Huren – (​(​(​$​UGAR​$​HiTPU​$​HƎR​)​)​) 96​.​$​iNFOИiE

Published by Countermeasures Electronics on June 22, 2019

huren-(​(​(​$​UGAR​$​HiTPU​$​HƎR​)​)​) 96​.​$​iNFOИiEDavid Foster is the man behind the project of Huren, a long standing punk-industrial electronics reference, delivering influential cuts over the last three decades. David’s consistent eclecticism articulates also through some more side projects, mentioning, among others, the abrasive “Ontario Hospital”, O/H, collaboration with Rich Oddie from Orphx, or the rounder frequencies of Teste, in collaboration with Goner.

The output gravitates around a strong coherence of noise, power electronics, and harsh industrial techno, often dived into caustic ambiences, assuming all the conceivable shapes, as well as the unconceivable ones.

The variety, hinged to a well-defined sound matrix and animated by a well-defined intention, has been leading Huren to release multiple works on Zhark Recordings since 2002, defining his sound imprint over Kareem‘s platform.

After a past in which the project had some pauses in terms of production, now the activity seems to be more prolific than ever, releasing records and tapes on labels such as Noiztank, Jezgro, Clan Destine Records and, obviously, the aforementioned Zhark Recordings, with which he started his renaissance, releasing in 2015 the -MRTVI- EP which, in Croatian language, means “the dead”.

This time, he’s back on what seems to be his other favourite label, Clan Destine Records, a “project” able to feed and develop Huren’s remarkable punk attitude by design. With the ((($UGAR$HiTPU$HƎR))) 96.$iNFOИiE, preceded by the ☆$HiTPU$HƎR☆ Sinfonie and by CHANGE R00M VI0LATI0N$, released by the Glasgow-based label, the communication states only that this is the “the moody cunt side of Huren”, leaving to the music the duty to efficiently represent David’s alienated aesthetics; a work so direct that, to reach the goal, doesn’t require any further translation into linguistic code.

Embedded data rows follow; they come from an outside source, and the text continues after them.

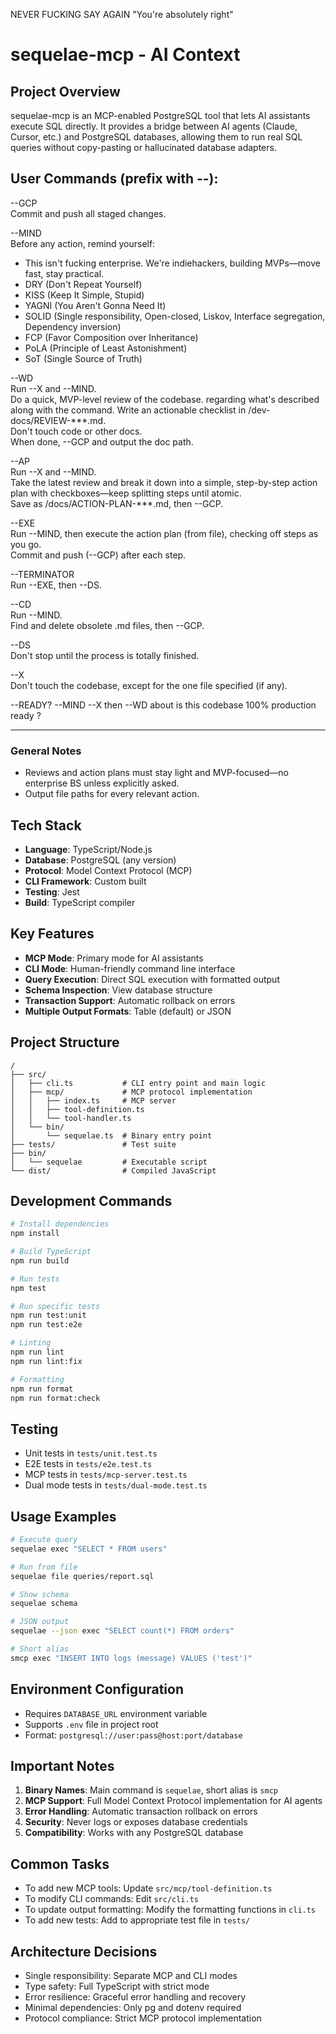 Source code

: NEVER FUCKING SAY AGAIN "You're absolutely right"


# sequelae-mcp - AI Context

## Project Overview
sequelae-mcp is an MCP-enabled PostgreSQL tool that lets AI assistants execute SQL directly. It provides a bridge between AI agents (Claude, Cursor, etc.) and PostgreSQL databases, allowing them to run real SQL queries without copy-pasting or hallucinated database adapters.

## User Commands (prefix with --):

--GCP  
Commit and push all staged changes.

--MIND  
Before any action, remind yourself:  
- This isn't fucking enterprise. We're indiehackers, building MVPs—move fast, stay practical.
- DRY (Don't Repeat Yourself)
- KISS (Keep It Simple, Stupid)
- YAGNI (You Aren't Gonna Need It)
- SOLID (Single responsibility, Open-closed, Liskov, Interface segregation, Dependency inversion)
- FCP (Favor Composition over Inheritance)
- PoLA (Principle of Least Astonishment)
- SoT (Single Source of Truth)

--WD  
Run --X and --MIND.  
Do a quick, MVP-level review of the codebase. regarding what's described along with the command. 
Write an actionable checklist in /dev-docs/REVIEW-***.md.  
Don't touch code or other docs.  
When done, --GCP and output the doc path.

--AP  
Run --X and --MIND.  
Take the latest review and break it down into a simple, step-by-step action plan with checkboxes—keep splitting steps until atomic.  
Save as /docs/ACTION-PLAN-***.md, then --GCP.

--EXE  
Run --MIND, then execute the action plan (from file), checking off steps as you go.  
Commit and push (--GCP) after each step.

--TERMINATOR  
Run --EXE, then --DS.

--CD  
Run --MIND.  
Find and delete obsolete .md files, then --GCP.

--DS  
Don't stop until the process is totally finished.

--X  
Don't touch the codebase, except for the one file specified (if any).

--READY? --MIND --X then --WD about is this codebase 100% production ready ?

---

### General Notes

- Reviews and action plans must stay light and MVP-focused—no enterprise BS unless explicitly asked.
- Output file paths for every relevant action.


## Tech Stack
- **Language**: TypeScript/Node.js
- **Database**: PostgreSQL (any version)
- **Protocol**: Model Context Protocol (MCP)
- **CLI Framework**: Custom built
- **Testing**: Jest
- **Build**: TypeScript compiler

## Key Features
- **MCP Mode**: Primary mode for AI assistants
- **CLI Mode**: Human-friendly command line interface
- **Query Execution**: Direct SQL execution with formatted output
- **Schema Inspection**: View database structure
- **Transaction Support**: Automatic rollback on errors
- **Multiple Output Formats**: Table (default) or JSON

## Project Structure
```
/
├── src/
│   ├── cli.ts           # CLI entry point and main logic
│   ├── mcp/             # MCP protocol implementation
│   │   ├── index.ts     # MCP server
│   │   ├── tool-definition.ts
│   │   └── tool-handler.ts
│   └── bin/
│       └── sequelae.ts  # Binary entry point
├── tests/               # Test suite
├── bin/
│   └── sequelae         # Executable script
└── dist/                # Compiled JavaScript
```

## Development Commands
```bash
# Install dependencies
npm install

# Build TypeScript
npm run build

# Run tests
npm test

# Run specific tests
npm run test:unit
npm run test:e2e

# Linting
npm run lint
npm run lint:fix

# Formatting
npm run format
npm run format:check
```

## Testing
- Unit tests in `tests/unit.test.ts`
- E2E tests in `tests/e2e.test.ts`
- MCP tests in `tests/mcp-server.test.ts`
- Dual mode tests in `tests/dual-mode.test.ts`

## Usage Examples
```bash
# Execute query
sequelae exec "SELECT * FROM users"

# Run from file
sequelae file queries/report.sql

# Show schema
sequelae schema

# JSON output
sequelae --json exec "SELECT count(*) FROM orders"

# Short alias
smcp exec "INSERT INTO logs (message) VALUES ('test')"
```

## Environment Configuration
- Requires `DATABASE_URL` environment variable
- Supports `.env` file in project root
- Format: `postgresql://user:pass@host:port/database`

## Important Notes
1. **Binary Names**: Main command is `sequelae`, short alias is `smcp`
2. **MCP Support**: Full Model Context Protocol implementation for AI agents
3. **Error Handling**: Automatic transaction rollback on errors
4. **Security**: Never logs or exposes database credentials
5. **Compatibility**: Works with any PostgreSQL database

## Common Tasks
- To add new MCP tools: Update `src/mcp/tool-definition.ts`
- To modify CLI commands: Edit `src/cli.ts`
- To update output formatting: Modify the formatting functions in `cli.ts`
- To add new tests: Add to appropriate test file in `tests/`

## Architecture Decisions
- Single responsibility: Separate MCP and CLI modes
- Type safety: Full TypeScript with strict mode
- Error resilience: Graceful error handling and recovery
- Minimal dependencies: Only pg and dotenv required
- Protocol compliance: Strict MCP protocol implementation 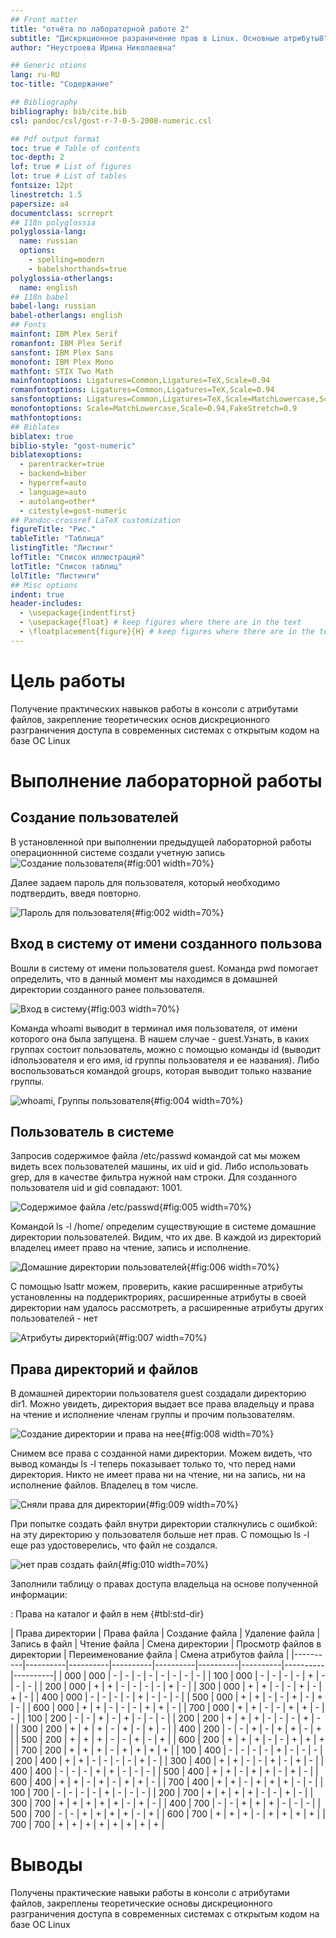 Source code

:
 ```yaml
---
## Front matter
title: "отчёта по лабораторной работе 2"
subtitle: "Дискркционное разраничение прав в Linux. Основные атрибуты8"
author: "Неустроева Ирина Николаевна"

## Generic otions
lang: ru-RU
toc-title: "Содержание"

## Bibliography
bibliography: bib/cite.bib
csl: pandoc/csl/gost-r-7-0-5-2008-numeric.csl

## Pdf output format
toc: true # Table of contents
toc-depth: 2
lof: true # List of figures
lot: true # List of tables
fontsize: 12pt
linestretch: 1.5
papersize: a4
documentclass: scrreprt
## I18n polyglossia
polyglossia-lang:
  name: russian
  options:
	- spelling=modern
	- babelshorthands=true
polyglossia-otherlangs:
  name: english
## I18n babel
babel-lang: russian
babel-otherlangs: english
## Fonts
mainfont: IBM Plex Serif
romanfont: IBM Plex Serif
sansfont: IBM Plex Sans
monofont: IBM Plex Mono
mathfont: STIX Two Math
mainfontoptions: Ligatures=Common,Ligatures=TeX,Scale=0.94
romanfontoptions: Ligatures=Common,Ligatures=TeX,Scale=0.94
sansfontoptions: Ligatures=Common,Ligatures=TeX,Scale=MatchLowercase,Scale=0.94
monofontoptions: Scale=MatchLowercase,Scale=0.94,FakeStretch=0.9
mathfontoptions:
## Biblatex
biblatex: true
biblio-style: "gost-numeric"
biblatexoptions:
  - parentracker=true
  - backend=biber
  - hyperref=auto
  - language=auto
  - autolang=other*
  - citestyle=gost-numeric
## Pandoc-crossref LaTeX customization
figureTitle: "Рис."
tableTitle: "Таблица"
listingTitle: "Листинг"
lofTitle: "Список иллюстраций"
lotTitle: "Список таблиц"
lolTitle: "Листинги"
## Misc options
indent: true
header-includes:
  - \usepackage{indentfirst}
  - \usepackage{float} # keep figures where there are in the text
  - \floatplacement{figure}{H} # keep figures where there are in the text
---
```

# Цель работы

Получение практических навыков работы в консоли с атрибутами файлов, закрепление теоретических основ дискреционного разграничения доступа в современных системах с открытым кодом на базе ОС Linux

# Выполнение лабораторной работы

## Создание пользователей

В установленной при выполнении предыдущей лабораторной работы операционнной системе создали учетную запись 
![Создание пользователя](image/1.jpg){#fig:001 width=70%}

Далее задаем пароль для пользователя, который необходимо подтвердить, введя повторно.

![Пароль для пользователя](image/2.jpg8){#fig:002 width=70%} 

## Вход в систему от имени созданного пользова

Вошли в систему от имени пользователя guest. Команда pwd помогает определить, что в данный момент мы находимся в домашней директории созданного ранее пользователя.

![Вход в систему](image/3.ipg){#fig:003 width=70%}

Команда whoami выводит в терминал имя пользователя, от имени которого она была запущена. В нашем случае - guest.Узнать, в каких группах состоит пользователь, можно с помощью команды id (выводит idпользователя и его имя, id группы пользователя и ее названия). Либо воспользоваться командой groups, которая выводит только название группы.

![whoami, Группы пользователя ](image/4.jpg){#fig:004 width=70%}

## Пользователь в системе

Запросив содержимое файла /etc/passwd командой cat мы можем видеть всех пользователей машины, их uid и gid. Либо использовать grep, для в качестве фильтра нужной нам строки. Для созданного пользователя uid и gid совпадают: 1001.

![Содержимое файла /etc/passwd](image/5.jpg){#fig:005 width=70%}

Командой ls -l /home/ определим существующие в системе домашние директории пользователей. Видим, что их две.
В каждой из директорий владелец имеет право на чтение, запись и исполнение.

![Домашние директории пользователей](image/6.jpg){#fig:006 width=70%}

С помощью lsattr можем, проверить, какие расширенные атрибуты установленны на поддериктрориях, расширенные атрибуты в своей директории нам удалось рассмотреть, а расширенные атрибуты других пользователей - нет 

![Атрибуты директорий](image/7.jpg){#fig:007 width=70%}

## Права директорий и файлов

В домашней директории пользователя guest создадали директорию dir1. Можно увидеть, директория выдает все права владельцу и права на чтение и исполнение членам группы и прочим пользователям.

![Создание директории и права на нее](image/8.jpg){#fig:008 width=70%}

Снимем все права с созданной нами директории. Можем видеть, что вывод команды ls -l теперь показывает только то, что перед нами директория. Никто не имеет права ни на чтение, ни на запись, ни на исполнение файлов. Владелец в том числе.

![Сняли права для директории](image/9.jpg){#fig:009 width=70%}

При попытке создать файл внутри директории сталкнулись с ошибкой: на эту директорию у пользователя больше нет прав. С помощью ls -l еще раз удостоверелись, что файл не создался. 

![ нет прав создать файл](image/10.jpg){#fig:010 width=70%}

Заполнили таблицу о правах доступа владельца на основе полученной информации:

: Права на каталог и файл в нем {#tbl:std-dir}

| Права директории | Права файла | Создание файла | Удаление файла | Запись в файл | Чтение файла | Смена директории | Просмотр файлов в директории | Переименование файла | Смена атрибутов файла |
|----------|----------|----------|----------|----------|----------|----------|----------|----------|
| 000    | 000  | -   | -    | -   | -   | -    | -   | -   | -   |
| 100    | 000  | -   | -    | -   | -   | +    | -   | -   | -   |
| 200    | 000  | +   | +    | -   | -   | -    | -   | +   | -   |
| 300    | 000  | +   | +    | -   | -   | +    | -   | +   | -   |
| 400    | 000  | -   | -    | -   | -   | +    | -   | -   | -   |
| 500    | 000  | +   | +    | -   | -   | +    | -   | +   | -   |
| 600    | 000  | +   | +    | -   | -   | -    | +   | +   | -   |
| 700    | 000  | +   | +    | -   | -   | +    | +   | -   | -   |
| 100    | 200  | -   | -    | +   | -   | +    | -   | -   | -   |
| 200    | 200  | +   | +    | +   | -   | -    | -   | +   | -   |
| 300    | 200  | +   | +    | +   | -   | +    | -   | +   | -   |
| 400    | 200  | -   | -    | +   | -   | +    | +   | -   | +   |
| 500    | 200  | +   | +    | +   | -   | -    | +   | -   | +   |
| 600    | 200  | +   | +    | +   | -   | -    | +   | +   | +   |
| 700    | 200  | +   | +    | +   | -   | +    | +   | +   | +   |
| 100    | 400  | -   | -    | -   | -   | +    | -   | -   | -   |
| 200    | 400  | +   | +    | -   | -   | -    | -   | +   | -   |
| 300    | 400  | +   | +    | -   | -   | +    | -   | +   | -   |
| 400    | 400  | -   | -    | -   | +   | +    | -   | -   | -   |
| 500    | 400  | +   | +    | -   | +   | +    | -   | +   | -   |
| 600    | 400  | +   | +    | -   | +   | -    | +   | +   | -   |
| 700    | 400  | +   | +    | -   | +   | +    | +   | -   | -   |
| 100    | 700  | -   | -    | -   | -   | +    | -   | -   | -   |
| 200    | 700  | +   | +    | +   | +   | -    | -   | +   | -   |
| 300    | 700  | +   | +    | +   | +   | +    | -   | +   | -   |
| 400    | 700  | -   | -    | +   | +   | +    | -   | -   | -   |
| 500    | 700  | -   | -    | +   | +   | +    | +   | -   | +   |
| 600    | 700  | +   | +    | +   | -   | +    | +   | +   | +   |
| 700    | 700  | +   | +    | +   | +   | +    | +   | +   | +   |

# Выводы

Получены практические навыки работы в консоли с атрибутами файлов, закреплены теоретические основы дискреционного разграничения доступа в современных системах с открытым кодом на базе ОС Linux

The blunt development deconstructing beauty into a mutant-synthetic scenario kicks away any sort of pre-determination in terms of rules and cumbersome aesthetics, telling much about social distortion instead.

The nasty output of this work finds also its natural dimension in the sound treatment of the label project, which focuses away from the shiny industry-competitive sound and neglects the “loudness war”; a field choice allowing sound to come out genuinely sticking to the resourcefulness of the idea and purpose, a raw mission that could be affected perhaps if fitting certain music-industry sound standards instead. The listening is energetic and fresh, and it doesn’t annoy even carrying a couple of dancefloor bangers too, compiling the LP without affecting the variety, due to their concise, essential-meaningful length.

Welcoming the listener with the ☆$UGAR$HiTPU$HƎR GIFTGIVER, just the first of the variety of twisted names assigned to Huren’s compositions, the song opens up with a spoken teaser (probably assimilated from ones of Hannibal Lecter’s movies that could be talking about Huren himself), introducing a moody downtempo gigantic beat,  vanishing into harsh obscure rhythmic noises, diving into a dark abyssal atmosphere, tormented by low-pitch floating voice.

ANTI-MO$H steps straight into a 4/4 cyber-technoid beat, a metallic disruption riding on distorted pressure plunged in a similar dark atmosphere animating the following grimy liquid rhythms of the phasing Clean Shaved Bottom. Funerals Daily hits again with an harder and solid 4/4 beast, haunted by screaming-furious vocals and mechanical percussions, shaping a subterranean mutant march straight to insanity.

Junko steps back again to wider soundscapes and alienating ambiences, following nervous metaphysical modulations on drunk-phasing percussions over 10 minutes, flangering the warping oblivion climax.

Trap Fuel gives a shock to the trip with a sharp biting noise-industrial beat attack, supporting David’s sensational screaming vocals (you may recognise the same vocals from the recording found in the recent collaboration with Ancient Methods, on Candela Rising).

$HITPU$HER THE WAGES OF FEAR flies into an elegant and hypnotizing 3D cyber-tribal trembling ritualistic doom beat, before HATEGOD$ closes the journey quietly at first, with a cinematic-noise messy scenario, harmonized by drones and field recordings, finally reconstructing instrumentals recalling the ones in the intro.

A solid work, expressing Huren’s most honest and consistent shape. His well-conscious role within the music industry shows off with delicious creativity, gaining also the “social approbation badge” that consumers need to value something.

A thug mindset carving a sound out of any compromise through a strongly marked and ever coherent identity, standing out from the amorphous mass of unanimated compositions feeding the momentary hype of the music market which masses need.